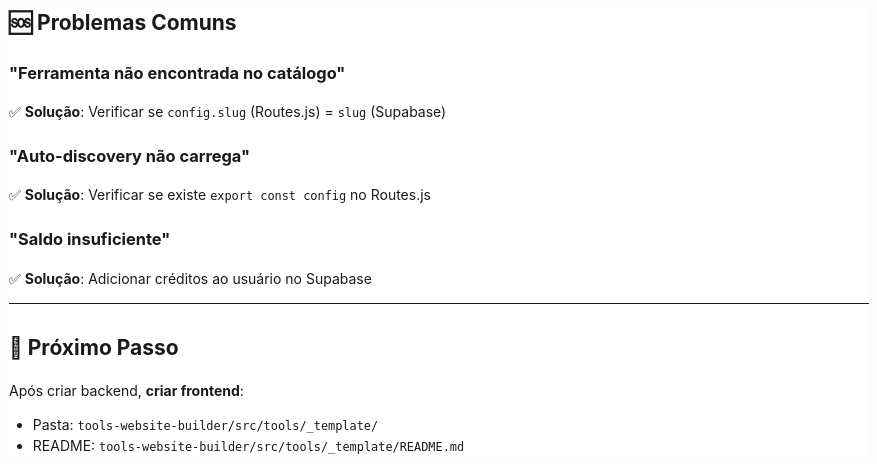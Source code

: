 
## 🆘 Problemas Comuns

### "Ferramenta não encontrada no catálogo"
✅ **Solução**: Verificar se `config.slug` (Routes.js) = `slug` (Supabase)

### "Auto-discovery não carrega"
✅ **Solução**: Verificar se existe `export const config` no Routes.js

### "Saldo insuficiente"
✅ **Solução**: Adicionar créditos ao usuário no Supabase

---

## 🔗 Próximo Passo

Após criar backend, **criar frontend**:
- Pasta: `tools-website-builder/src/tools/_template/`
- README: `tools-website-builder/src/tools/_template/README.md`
===
◆ Work instructions
Give back exactly the lines running from the line that has "## 🆘 Problemas Comuns" to the end of the entries above.

◆ Task solution
## 🆘 Problemas Comuns

### "Ferramenta não encontrada no catálogo"
✅ **Solução**: Verificar se `config.slug` (Routes.js) = `slug` (Supabase)

### "Auto-discovery não carrega"
✅ **Solução**: Verificar se existe `export const config` no Routes.js

### "Saldo insuficiente"
✅ **Solução**: Adicionar créditos ao usuário no Supabase

---

## 🔗 Próximo Passo

Após criar backend, **criar frontend**:
- Pasta: `tools-website-builder/src/tools/_template/`
- README: `tools-website-builder/src/tools/_template/README.md`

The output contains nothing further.